++++ Data provided
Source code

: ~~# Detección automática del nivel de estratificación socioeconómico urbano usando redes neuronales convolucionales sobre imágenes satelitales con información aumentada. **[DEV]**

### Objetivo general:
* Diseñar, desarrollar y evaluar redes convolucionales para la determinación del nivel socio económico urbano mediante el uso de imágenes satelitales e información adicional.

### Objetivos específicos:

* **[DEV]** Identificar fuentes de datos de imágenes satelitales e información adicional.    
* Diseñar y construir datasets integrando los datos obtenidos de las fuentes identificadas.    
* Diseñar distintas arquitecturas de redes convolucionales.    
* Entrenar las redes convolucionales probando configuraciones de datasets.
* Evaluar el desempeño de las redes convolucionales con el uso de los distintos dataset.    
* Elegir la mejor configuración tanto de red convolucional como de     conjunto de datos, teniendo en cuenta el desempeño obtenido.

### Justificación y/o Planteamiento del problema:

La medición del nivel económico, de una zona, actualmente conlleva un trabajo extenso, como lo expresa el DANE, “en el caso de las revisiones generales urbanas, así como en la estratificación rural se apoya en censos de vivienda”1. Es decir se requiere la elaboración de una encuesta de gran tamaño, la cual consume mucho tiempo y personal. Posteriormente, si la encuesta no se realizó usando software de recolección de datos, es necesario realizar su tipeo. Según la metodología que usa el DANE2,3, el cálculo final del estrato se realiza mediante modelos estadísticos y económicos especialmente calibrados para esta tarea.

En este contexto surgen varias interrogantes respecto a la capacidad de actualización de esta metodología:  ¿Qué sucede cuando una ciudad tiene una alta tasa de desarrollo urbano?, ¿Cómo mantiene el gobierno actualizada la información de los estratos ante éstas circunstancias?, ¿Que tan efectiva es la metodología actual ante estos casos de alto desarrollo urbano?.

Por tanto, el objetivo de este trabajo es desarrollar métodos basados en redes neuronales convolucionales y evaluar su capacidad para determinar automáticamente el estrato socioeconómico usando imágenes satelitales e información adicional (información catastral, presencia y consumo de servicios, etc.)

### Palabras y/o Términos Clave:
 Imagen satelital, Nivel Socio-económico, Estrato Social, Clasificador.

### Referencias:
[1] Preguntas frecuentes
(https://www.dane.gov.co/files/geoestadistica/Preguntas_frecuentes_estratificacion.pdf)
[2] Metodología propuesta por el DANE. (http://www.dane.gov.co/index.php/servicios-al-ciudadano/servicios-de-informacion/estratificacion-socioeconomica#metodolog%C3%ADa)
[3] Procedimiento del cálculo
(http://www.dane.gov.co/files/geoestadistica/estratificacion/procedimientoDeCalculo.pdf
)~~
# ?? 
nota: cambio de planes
++++++++
**Problem details**
Write out exactly the final stretch of the listing above, beginning at the line that contains "el desempeño obtenido." and ending at its last line, with nothing added.

**Task output**
* Elegir la mejor configuración tanto de red convolucional como de     conjunto de datos, teniendo en cuenta el desempeño obtenido.

### Justificación y/o Planteamiento del problema:

La medición del nivel económico, de una zona, actualmente conlleva un trabajo extenso, como lo expresa el DANE, “en el caso de las revisiones generales urbanas, así como en la estratificación rural se apoya en censos de vivienda”1. Es decir se requiere la elaboración de una encuesta de gran tamaño, la cual consume mucho tiempo y personal. Posteriormente, si la encuesta no se realizó usando software de recolección de datos, es necesario realizar su tipeo. Según la metodología que usa el DANE2,3, el cálculo final del estrato se realiza mediante modelos estadísticos y económicos especialmente calibrados para esta tarea.

En este contexto surgen varias interrogantes respecto a la capacidad de actualización de esta metodología:  ¿Qué sucede cuando una ciudad tiene una alta tasa de desarrollo urbano?, ¿Cómo mantiene el gobierno actualizada la información de los estratos ante éstas circunstancias?, ¿Que tan efectiva es la metodología actual ante estos casos de alto desarrollo urbano?.

Por tanto, el objetivo de este trabajo es desarrollar métodos basados en redes neuronales convolucionales y evaluar su capacidad para determinar automáticamente el estrato socioeconómico usando imágenes satelitales e información adicional (información catastral, presencia y consumo de servicios, etc.)

### Palabras y/o Términos Clave:
 Imagen satelital, Nivel Socio-económico, Estrato Social, Clasificador.

### Referencias:
[1] Preguntas frecuentes
(https://www.dane.gov.co/files/geoestadistica/Preguntas_frecuentes_estratificacion.pdf)
[2] Metodología propuesta por el DANE. (http://www.dane.gov.co/index.php/servicios-al-ciudadano/servicios-de-informacion/estratificacion-socioeconomica#metodolog%C3%ADa)
[3] Procedimiento del cálculo
(http://www.dane.gov.co/files/geoestadistica/estratificacion/procedimientoDeCalculo.pdf
)~~
# ?? 
nota: cambio de planes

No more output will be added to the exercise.